Artistas, jornalistas, quem, em alguma medida, consegue se proteger por ter visibilidade, precisa assumir sua religiosidade, falar dela para ajudar a desconstruir e condenar esse crime de ódio.
É uma ação pedagógica, de caráter educativo, as pessoas públicas assumirem suas religiões para desmitificar informações de demonização que foram espalhadas e não fazem qualquer sentido.
As pessoas públicas, com espaços de manifestação, têm mais obrigação do que qualquer outro brasileiro de ajudar a esclarecer o tamanho dessa perseguição.

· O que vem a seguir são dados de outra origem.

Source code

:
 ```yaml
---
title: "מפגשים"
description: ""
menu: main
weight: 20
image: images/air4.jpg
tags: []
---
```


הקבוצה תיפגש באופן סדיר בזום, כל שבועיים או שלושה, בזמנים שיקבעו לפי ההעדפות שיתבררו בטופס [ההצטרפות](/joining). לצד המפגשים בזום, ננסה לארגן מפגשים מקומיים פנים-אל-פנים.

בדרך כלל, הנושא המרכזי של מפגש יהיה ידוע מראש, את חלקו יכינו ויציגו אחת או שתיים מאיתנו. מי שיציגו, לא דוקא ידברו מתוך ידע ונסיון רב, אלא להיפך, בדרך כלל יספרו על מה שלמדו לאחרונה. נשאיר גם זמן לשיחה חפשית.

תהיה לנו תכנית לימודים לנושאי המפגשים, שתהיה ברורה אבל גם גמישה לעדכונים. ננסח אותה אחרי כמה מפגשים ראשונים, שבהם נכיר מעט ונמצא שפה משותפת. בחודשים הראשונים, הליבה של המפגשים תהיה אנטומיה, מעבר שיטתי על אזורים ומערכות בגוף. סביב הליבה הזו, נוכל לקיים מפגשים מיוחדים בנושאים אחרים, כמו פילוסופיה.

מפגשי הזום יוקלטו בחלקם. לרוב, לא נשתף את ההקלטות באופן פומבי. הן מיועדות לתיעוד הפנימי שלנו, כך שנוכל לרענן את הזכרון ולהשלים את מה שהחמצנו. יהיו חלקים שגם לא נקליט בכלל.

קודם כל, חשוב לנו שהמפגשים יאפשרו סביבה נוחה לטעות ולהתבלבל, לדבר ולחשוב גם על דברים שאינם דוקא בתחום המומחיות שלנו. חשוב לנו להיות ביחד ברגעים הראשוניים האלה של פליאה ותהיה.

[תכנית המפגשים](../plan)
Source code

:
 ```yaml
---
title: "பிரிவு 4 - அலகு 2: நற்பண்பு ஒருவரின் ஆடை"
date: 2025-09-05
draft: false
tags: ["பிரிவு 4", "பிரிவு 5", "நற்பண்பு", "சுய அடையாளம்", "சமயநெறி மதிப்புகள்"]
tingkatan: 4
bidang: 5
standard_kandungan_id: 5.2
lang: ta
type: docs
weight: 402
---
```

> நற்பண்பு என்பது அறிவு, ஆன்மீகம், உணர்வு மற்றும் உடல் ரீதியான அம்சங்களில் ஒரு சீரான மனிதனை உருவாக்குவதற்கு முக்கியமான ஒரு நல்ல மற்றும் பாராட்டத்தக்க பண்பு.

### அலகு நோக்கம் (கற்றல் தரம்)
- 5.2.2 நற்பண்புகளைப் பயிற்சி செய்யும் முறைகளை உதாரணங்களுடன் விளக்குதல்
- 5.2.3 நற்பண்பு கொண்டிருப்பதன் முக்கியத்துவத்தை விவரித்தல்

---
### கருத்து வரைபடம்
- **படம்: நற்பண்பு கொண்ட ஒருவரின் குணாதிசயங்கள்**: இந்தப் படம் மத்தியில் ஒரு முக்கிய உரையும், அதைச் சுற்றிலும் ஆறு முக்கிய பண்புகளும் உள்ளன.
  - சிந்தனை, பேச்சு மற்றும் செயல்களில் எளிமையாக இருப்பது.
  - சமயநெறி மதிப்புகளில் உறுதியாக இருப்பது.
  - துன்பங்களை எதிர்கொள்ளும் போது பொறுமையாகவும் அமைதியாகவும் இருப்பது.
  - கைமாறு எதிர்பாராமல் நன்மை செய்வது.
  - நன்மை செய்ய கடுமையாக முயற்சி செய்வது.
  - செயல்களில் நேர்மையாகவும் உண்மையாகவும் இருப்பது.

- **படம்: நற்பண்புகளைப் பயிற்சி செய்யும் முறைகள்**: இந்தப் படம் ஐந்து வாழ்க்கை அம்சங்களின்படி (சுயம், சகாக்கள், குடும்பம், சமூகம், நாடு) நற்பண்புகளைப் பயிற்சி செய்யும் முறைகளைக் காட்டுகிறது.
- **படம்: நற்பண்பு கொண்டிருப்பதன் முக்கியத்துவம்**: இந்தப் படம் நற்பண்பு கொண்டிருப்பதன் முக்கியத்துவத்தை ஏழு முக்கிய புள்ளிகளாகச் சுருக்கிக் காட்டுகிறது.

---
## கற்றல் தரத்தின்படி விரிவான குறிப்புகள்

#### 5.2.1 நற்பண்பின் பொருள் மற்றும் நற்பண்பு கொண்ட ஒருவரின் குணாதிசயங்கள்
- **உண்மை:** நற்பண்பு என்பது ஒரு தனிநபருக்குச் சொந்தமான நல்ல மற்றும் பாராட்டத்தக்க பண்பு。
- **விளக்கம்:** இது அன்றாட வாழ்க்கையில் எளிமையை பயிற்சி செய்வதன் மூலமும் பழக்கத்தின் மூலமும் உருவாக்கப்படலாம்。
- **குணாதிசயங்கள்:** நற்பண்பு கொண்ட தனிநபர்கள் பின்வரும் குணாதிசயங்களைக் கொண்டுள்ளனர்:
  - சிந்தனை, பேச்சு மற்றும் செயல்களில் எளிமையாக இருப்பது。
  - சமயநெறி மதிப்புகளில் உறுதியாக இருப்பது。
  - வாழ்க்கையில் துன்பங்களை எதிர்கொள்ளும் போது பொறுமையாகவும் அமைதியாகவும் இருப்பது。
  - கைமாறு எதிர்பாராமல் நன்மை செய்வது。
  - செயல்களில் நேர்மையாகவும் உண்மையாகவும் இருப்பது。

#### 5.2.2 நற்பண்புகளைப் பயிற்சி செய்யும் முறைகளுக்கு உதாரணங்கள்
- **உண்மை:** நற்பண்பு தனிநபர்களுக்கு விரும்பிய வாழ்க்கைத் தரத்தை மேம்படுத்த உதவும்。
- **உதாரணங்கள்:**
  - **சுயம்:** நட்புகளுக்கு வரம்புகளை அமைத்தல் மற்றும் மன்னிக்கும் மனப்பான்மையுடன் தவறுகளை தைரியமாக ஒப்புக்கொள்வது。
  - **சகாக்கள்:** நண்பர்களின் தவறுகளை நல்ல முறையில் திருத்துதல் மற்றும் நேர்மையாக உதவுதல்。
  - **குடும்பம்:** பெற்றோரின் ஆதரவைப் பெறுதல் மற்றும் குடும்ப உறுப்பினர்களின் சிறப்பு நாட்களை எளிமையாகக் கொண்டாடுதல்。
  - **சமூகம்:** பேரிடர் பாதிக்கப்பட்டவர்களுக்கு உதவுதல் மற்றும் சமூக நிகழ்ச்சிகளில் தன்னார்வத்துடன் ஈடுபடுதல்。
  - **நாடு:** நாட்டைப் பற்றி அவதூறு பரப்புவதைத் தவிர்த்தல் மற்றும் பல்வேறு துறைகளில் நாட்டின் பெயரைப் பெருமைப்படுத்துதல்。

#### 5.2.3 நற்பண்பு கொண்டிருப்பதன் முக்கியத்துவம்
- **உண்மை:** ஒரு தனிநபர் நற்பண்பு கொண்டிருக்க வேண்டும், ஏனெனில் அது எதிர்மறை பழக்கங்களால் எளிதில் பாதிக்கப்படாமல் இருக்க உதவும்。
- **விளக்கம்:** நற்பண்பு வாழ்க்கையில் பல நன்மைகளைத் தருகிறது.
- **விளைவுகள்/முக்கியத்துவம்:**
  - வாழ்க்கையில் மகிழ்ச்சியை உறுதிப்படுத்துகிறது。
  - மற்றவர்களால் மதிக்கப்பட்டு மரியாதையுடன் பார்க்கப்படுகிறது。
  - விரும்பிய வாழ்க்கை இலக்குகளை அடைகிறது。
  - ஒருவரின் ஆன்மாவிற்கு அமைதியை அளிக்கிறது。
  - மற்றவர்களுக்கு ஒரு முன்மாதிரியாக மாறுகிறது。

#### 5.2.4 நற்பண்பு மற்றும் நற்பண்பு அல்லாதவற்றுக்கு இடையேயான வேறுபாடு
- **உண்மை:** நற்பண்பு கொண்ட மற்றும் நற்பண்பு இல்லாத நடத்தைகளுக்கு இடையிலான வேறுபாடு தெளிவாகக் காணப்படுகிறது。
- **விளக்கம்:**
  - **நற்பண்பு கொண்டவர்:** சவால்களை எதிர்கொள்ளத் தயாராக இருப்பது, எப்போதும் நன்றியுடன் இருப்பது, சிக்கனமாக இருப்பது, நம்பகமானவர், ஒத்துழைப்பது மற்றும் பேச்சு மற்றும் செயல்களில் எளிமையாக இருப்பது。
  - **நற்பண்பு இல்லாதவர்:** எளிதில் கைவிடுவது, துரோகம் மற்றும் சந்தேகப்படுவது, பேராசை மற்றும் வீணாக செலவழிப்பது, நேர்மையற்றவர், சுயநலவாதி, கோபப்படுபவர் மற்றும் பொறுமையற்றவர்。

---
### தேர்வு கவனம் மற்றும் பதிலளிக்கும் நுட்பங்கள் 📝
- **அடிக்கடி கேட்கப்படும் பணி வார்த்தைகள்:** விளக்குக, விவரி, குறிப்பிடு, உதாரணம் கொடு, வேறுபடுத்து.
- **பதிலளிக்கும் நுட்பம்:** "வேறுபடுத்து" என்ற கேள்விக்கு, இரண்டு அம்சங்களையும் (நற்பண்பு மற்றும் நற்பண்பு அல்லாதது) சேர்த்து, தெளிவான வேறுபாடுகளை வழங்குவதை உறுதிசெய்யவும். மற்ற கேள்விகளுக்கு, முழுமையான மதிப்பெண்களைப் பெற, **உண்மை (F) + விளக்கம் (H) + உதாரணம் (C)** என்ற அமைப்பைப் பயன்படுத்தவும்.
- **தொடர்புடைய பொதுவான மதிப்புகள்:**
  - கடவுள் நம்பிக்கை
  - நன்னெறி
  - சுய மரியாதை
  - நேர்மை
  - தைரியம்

Você que é famoso, declare sua fé e, se não for do santo, explicite o respeito pelas religiões de matriz africana.
Isso é sobre democracia. Isso é sobre liberdade.
*podcast semanal das jornalistas negras cariocas Flavia Oliveira e Isabela Reis, mãe e filha, intitulado Olimpíadas e Paulinho. O texto, com pequenas edições e informações complementares, foi retirado de parte do programa #95, no ar desde 27/07/2021.
Leia também sobre Olimpíadas Negras, para além dos Jogos, em Palco de Combate ao Racismo, Naomi Osaka, Questão de Gênero e Raça e Tóquio 2020, balanço final .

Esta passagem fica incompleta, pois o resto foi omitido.